WHAT IS REQUIRED: Copy each line from the records below in which the word "amazon" is found.

Pictures paired with source code:
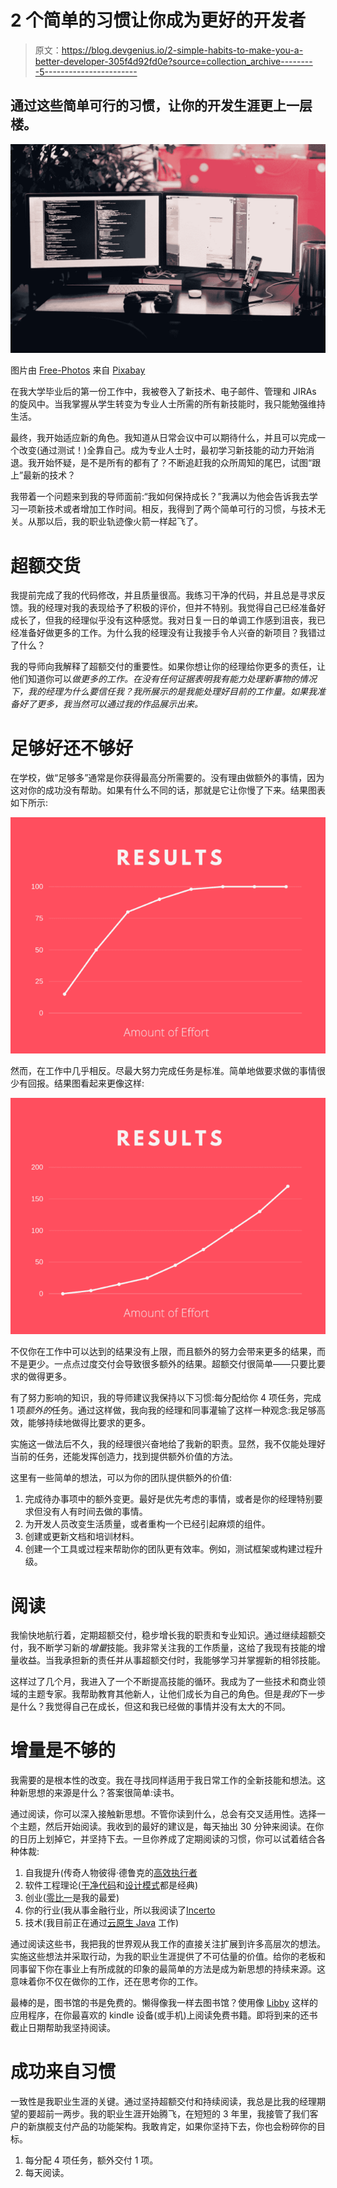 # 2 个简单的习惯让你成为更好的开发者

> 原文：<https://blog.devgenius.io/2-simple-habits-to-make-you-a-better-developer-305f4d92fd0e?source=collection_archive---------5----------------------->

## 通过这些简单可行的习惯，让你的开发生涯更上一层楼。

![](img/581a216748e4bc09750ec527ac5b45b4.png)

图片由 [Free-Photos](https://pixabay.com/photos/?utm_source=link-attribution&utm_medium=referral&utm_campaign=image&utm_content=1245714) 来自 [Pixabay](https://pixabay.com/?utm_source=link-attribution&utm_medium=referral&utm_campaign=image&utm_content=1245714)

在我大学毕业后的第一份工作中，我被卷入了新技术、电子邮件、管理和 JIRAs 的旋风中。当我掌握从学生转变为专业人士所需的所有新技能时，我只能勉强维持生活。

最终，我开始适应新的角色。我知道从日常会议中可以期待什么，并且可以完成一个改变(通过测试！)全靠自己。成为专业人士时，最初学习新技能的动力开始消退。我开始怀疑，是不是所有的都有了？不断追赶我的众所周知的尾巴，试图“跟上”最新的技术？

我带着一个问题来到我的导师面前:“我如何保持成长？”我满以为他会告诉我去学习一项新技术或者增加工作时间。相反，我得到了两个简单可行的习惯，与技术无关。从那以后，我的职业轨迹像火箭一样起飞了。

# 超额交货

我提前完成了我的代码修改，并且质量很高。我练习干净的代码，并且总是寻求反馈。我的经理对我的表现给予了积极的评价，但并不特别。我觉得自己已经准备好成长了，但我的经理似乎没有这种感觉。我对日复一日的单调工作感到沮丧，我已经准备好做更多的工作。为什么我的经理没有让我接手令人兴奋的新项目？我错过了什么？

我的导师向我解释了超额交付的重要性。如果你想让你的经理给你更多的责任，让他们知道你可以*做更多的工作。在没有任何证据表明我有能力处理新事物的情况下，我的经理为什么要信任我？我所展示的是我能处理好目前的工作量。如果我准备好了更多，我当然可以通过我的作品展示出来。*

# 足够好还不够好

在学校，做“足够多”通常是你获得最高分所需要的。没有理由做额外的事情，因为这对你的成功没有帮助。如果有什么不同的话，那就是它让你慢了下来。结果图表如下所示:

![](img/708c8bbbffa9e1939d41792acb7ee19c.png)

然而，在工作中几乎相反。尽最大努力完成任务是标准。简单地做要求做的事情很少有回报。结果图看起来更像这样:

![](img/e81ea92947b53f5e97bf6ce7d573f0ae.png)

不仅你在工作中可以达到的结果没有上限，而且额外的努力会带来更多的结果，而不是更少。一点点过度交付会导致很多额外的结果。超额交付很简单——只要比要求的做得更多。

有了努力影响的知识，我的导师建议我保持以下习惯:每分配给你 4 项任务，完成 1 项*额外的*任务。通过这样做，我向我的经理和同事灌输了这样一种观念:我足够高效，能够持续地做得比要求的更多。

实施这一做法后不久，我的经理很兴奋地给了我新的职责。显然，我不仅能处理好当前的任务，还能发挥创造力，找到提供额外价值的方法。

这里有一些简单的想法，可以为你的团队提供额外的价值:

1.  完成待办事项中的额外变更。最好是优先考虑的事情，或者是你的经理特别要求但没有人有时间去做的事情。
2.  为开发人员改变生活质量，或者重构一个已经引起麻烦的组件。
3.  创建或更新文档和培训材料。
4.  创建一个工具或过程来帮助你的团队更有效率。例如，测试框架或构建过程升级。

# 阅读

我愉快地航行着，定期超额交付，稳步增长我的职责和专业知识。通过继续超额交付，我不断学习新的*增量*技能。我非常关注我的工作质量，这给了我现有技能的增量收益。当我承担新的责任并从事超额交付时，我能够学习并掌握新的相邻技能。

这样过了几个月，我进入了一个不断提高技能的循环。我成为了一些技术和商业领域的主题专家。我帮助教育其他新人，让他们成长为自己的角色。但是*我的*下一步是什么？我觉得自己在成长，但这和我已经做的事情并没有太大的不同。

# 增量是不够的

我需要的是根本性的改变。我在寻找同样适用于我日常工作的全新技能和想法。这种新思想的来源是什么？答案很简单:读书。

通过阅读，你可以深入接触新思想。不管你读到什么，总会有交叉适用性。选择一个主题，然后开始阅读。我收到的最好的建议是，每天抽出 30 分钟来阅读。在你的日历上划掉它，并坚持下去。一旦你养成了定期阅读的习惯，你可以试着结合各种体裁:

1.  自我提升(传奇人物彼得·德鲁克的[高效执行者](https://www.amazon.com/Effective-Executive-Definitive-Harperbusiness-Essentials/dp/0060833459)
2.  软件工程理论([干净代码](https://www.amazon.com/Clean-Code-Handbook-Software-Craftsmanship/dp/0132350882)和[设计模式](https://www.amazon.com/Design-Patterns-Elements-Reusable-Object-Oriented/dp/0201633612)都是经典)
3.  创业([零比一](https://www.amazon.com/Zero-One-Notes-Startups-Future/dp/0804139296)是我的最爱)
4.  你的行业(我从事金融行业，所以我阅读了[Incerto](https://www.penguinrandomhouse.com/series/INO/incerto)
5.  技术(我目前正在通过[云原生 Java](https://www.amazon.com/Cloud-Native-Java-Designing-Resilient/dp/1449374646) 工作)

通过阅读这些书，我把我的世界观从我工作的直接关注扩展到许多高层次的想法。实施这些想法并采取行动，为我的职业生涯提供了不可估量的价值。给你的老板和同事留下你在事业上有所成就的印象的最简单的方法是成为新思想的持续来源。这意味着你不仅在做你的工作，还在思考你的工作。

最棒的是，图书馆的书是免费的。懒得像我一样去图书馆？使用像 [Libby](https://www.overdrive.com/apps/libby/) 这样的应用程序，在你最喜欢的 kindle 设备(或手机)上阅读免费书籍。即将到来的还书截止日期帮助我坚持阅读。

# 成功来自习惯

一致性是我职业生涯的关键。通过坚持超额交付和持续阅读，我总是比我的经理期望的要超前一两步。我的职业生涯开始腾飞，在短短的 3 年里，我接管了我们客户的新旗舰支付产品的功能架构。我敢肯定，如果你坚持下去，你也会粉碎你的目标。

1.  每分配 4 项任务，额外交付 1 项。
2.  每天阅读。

TASK RESPONSE:
1.  自我提升(传奇人物彼得·德鲁克的[高效执行者](https://www.amazon.com/Effective-Executive-Definitive-Harperbusiness-Essentials/dp/0060833459)
2.  软件工程理论([干净代码](https://www.amazon.com/Clean-Code-Handbook-Software-Craftsmanship/dp/0132350882)和[设计模式](https://www.amazon.com/Design-Patterns-Elements-Reusable-Object-Oriented/dp/0201633612)都是经典)
3.  创业([零比一](https://www.amazon.com/Zero-One-Notes-Startups-Future/dp/0804139296)是我的最爱)
5.  技术(我目前正在通过[云原生 Java](https://www.amazon.com/Cloud-Native-Java-Designing-Resilient/dp/1449374646) 工作)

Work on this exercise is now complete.